▶ **What you will do**: Would you please retype, exactly, the lines of the listing below between the line with "tupiniquim, como se" and the line with "engajar um jogo, o", inclusive?

_ _ _

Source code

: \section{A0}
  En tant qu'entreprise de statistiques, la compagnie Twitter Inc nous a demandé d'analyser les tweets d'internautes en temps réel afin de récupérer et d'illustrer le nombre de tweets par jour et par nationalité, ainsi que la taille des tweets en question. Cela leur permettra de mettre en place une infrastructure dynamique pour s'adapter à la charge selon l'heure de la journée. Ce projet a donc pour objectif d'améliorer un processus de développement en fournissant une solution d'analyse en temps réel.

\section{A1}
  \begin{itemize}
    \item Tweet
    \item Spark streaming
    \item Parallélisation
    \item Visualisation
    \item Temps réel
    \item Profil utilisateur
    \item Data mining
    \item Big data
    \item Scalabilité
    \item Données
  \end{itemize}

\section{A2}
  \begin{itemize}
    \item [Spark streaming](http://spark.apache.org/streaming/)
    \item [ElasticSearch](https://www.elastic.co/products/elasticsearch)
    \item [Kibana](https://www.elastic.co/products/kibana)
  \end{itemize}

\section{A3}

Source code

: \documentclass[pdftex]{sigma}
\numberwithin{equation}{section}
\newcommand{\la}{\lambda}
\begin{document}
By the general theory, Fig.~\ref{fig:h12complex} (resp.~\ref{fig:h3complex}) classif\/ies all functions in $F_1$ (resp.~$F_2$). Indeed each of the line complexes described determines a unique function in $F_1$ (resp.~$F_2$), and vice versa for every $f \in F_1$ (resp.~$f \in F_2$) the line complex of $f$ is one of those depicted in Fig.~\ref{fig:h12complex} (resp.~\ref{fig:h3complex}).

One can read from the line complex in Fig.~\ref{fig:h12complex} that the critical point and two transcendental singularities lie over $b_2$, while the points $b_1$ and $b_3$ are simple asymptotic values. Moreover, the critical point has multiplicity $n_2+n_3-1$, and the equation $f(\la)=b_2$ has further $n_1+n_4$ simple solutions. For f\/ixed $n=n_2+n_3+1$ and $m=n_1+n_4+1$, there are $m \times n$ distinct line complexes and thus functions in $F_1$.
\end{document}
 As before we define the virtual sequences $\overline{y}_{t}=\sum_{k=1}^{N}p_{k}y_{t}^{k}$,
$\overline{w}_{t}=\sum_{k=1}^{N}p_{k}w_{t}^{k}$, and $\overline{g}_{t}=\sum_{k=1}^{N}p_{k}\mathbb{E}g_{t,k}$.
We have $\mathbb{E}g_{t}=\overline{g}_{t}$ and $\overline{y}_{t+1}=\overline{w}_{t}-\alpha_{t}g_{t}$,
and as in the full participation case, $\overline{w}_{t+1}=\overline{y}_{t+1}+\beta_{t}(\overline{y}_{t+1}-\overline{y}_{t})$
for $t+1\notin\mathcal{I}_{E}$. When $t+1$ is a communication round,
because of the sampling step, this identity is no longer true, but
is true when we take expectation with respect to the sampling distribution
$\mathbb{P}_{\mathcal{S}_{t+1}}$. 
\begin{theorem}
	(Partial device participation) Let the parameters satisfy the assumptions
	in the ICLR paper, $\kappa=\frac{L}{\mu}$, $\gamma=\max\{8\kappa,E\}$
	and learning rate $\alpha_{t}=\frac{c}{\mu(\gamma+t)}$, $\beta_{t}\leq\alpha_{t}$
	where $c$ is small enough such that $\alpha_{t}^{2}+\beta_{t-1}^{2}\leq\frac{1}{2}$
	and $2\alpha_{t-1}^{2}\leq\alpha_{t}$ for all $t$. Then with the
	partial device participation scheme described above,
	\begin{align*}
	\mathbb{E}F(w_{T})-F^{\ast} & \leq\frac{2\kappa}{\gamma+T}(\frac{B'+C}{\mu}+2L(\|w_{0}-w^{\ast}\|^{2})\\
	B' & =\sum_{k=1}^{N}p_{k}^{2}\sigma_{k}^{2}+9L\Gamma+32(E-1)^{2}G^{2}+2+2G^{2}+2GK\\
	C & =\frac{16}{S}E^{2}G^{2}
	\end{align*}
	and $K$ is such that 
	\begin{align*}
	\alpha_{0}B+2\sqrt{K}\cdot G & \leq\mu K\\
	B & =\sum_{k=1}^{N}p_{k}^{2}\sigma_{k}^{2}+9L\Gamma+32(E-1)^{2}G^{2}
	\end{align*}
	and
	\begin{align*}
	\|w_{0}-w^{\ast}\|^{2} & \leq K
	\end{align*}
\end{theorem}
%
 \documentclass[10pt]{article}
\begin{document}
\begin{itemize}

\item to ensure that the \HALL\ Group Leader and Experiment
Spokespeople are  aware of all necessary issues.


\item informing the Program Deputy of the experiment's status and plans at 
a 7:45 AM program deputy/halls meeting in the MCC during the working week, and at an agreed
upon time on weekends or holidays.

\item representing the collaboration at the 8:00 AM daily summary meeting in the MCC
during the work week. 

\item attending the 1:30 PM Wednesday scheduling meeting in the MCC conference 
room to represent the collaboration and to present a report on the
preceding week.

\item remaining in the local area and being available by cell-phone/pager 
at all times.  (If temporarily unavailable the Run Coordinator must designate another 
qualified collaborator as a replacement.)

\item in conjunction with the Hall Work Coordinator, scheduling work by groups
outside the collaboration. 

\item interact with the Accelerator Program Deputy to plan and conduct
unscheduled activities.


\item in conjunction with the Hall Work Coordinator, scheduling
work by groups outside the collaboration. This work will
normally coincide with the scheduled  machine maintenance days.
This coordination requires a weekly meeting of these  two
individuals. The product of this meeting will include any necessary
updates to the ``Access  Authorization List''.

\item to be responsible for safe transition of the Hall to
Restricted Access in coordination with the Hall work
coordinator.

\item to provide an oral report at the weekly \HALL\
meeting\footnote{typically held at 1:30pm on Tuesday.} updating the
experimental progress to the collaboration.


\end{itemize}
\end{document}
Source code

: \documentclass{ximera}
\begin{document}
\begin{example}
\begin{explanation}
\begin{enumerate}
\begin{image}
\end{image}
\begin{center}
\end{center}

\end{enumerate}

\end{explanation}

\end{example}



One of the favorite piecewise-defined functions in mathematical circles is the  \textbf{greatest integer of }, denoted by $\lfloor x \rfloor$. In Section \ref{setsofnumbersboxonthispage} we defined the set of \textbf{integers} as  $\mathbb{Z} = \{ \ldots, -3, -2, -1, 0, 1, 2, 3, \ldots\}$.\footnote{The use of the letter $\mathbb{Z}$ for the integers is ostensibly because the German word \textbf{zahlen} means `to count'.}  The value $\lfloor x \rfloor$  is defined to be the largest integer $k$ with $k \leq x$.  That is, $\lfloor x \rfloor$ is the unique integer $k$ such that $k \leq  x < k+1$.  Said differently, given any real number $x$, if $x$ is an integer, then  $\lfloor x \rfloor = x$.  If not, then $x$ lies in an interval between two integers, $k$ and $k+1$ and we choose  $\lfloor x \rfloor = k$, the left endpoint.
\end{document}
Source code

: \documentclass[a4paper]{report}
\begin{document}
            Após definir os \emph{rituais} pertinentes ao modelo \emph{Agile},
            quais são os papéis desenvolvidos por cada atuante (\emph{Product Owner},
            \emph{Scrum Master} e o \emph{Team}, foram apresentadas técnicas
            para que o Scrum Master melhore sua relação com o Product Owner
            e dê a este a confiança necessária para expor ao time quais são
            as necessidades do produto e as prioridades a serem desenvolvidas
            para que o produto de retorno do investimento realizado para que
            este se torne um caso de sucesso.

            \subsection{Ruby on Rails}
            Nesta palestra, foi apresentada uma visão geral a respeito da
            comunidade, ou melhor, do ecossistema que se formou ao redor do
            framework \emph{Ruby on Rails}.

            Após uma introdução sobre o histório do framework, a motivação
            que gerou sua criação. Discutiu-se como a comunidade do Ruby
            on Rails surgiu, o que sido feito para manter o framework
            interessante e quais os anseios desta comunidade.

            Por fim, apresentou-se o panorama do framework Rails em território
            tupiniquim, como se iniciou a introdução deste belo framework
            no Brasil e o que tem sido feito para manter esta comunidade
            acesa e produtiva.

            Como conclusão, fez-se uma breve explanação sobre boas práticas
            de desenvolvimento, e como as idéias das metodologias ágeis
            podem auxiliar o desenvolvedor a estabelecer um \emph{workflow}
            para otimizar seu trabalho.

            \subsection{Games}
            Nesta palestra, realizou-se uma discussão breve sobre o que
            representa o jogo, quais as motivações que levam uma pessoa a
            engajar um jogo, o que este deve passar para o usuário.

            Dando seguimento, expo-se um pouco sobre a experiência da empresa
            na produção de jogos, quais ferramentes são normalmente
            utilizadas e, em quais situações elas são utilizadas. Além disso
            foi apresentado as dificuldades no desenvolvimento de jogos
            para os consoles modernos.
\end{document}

_ _ _

▶ **Written reply**:
            tupiniquim, como se iniciou a introdução deste belo framework
            no Brasil e o que tem sido feito para manter esta comunidade
            acesa e produtiva.

            Como conclusão, fez-se uma breve explanação sobre boas práticas
            de desenvolvimento, e como as idéias das metodologias ágeis
            podem auxiliar o desenvolvedor a estabelecer um \emph{workflow}
            para otimizar seu trabalho.

            \subsection{Games}
            Nesta palestra, realizou-se uma discussão breve sobre o que
            representa o jogo, quais as motivações que levam uma pessoa a
            engajar um jogo, o que este deve passar para o usuário.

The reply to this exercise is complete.